**Task goal:** Within the entries that follow, report how many lines contain the word "been", giving the number by itself.

Extracted data entries:
......
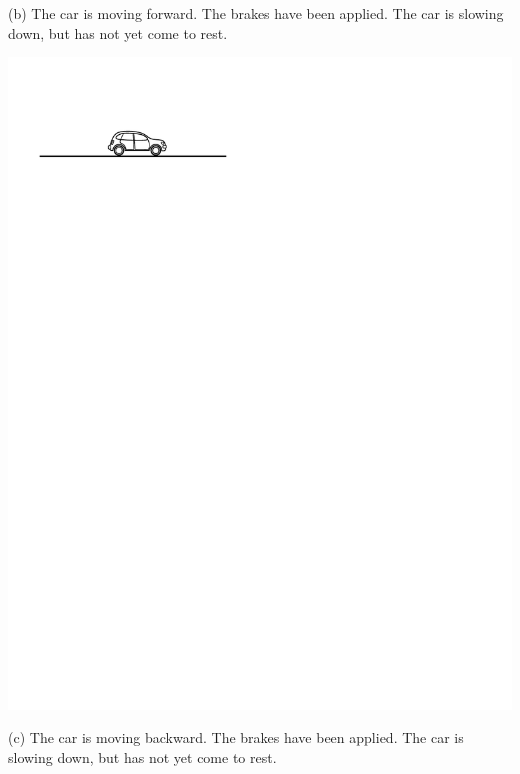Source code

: (b) The car is moving forward. The brakes have been applied. The car is slowing
down, but has not yet come to rest.

\vspace{0.3cm}
{\par\centering \includegraphics{slowing/car_on_ground.pdf} \par}
\vspace{0.3cm}

(c) The car is moving backward. The brakes have been applied. The car is slowing down, but has not yet come to rest.

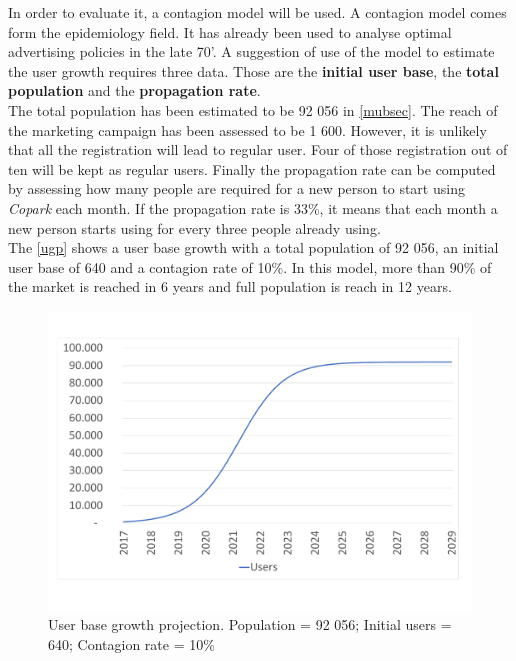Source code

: \documentclass[12pt,a4paper,oneside]{book}
\newcommand{\bp}{\textit{Copark }}
\begin{document}
In order to evaluate it, a contagion model will be used. A contagion model comes form the epidemiology field. It has already been used to analyse optimal advertising policies in the late 70'.\cite{sethi1979optimal} A suggestion of use of the model to estimate the user growth requires three data. Those are the \textbf{initial user base}, the \textbf{total population} and the \textbf{propagation rate}.\cite{cmep}\\

The total population has been estimated to be 92 056 in \autoref{mubsec}. The reach of the marketing campaign has been assessed to be 1 600. However, it is unlikely that all the registration will lead to regular user. Four of those registration out of ten will be kept as regular users. Finally the propagation rate can be computed by assessing how many people are required for a new person to start using \bp each month. If the propagation rate is 33\%, it means that each month a new person starts using for every three people already using.\\

The \autoref{ugp} shows a user base growth with a total population of 92 056, an initial user base of 640 and a contagion rate of 10\%. In this model, more than 90\% of the market is reached in 6 years and full population is reach in 12 years.\\

\begin{figure}[h]
\centering
\caption{User base growth projection. Population = 92 056; Initial users = 640; Contagion rate = 10\%}
\label{ugp}
\includegraphics[keepaspectratio=true,width=\textwidth-2cm]{../graph/usergrowth.pdf}
\end{figure}
\end{document}
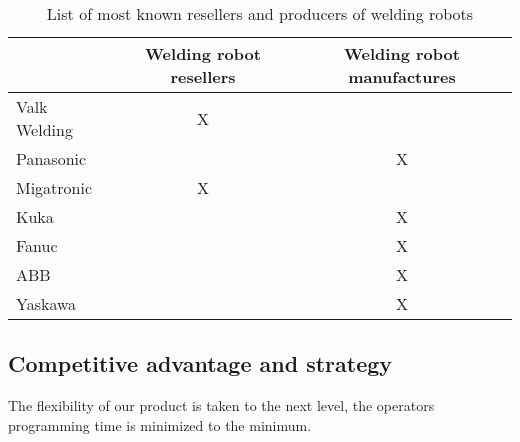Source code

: \begin{table}[h]
\centering
\begin{tabular}{|l|c|c|}
\hline
& Welding robot resellers & Welding robot manufactures \\ 
\hline
Valk Welding & X &  \\ 
\hline
Panasonic &  & X \\ 
\hline
Migatronic & X &  \\ 
\hline
Kuka & & X \\ 
\hline
Fanuc &  & X \\ 
\hline
ABB & & X \\ 
\hline
Yaskawa &  & X \\ 
\hline
\end{tabular} 
\label{Tablecompetitors}
\caption{List of most known resellers and producers of welding robots}
\end{table}


\subsection{Competitive advantage and strategy}
The flexibility of our product is taken to the next level, the operators programming time is minimized to the minimum. %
......
**Task result:** 4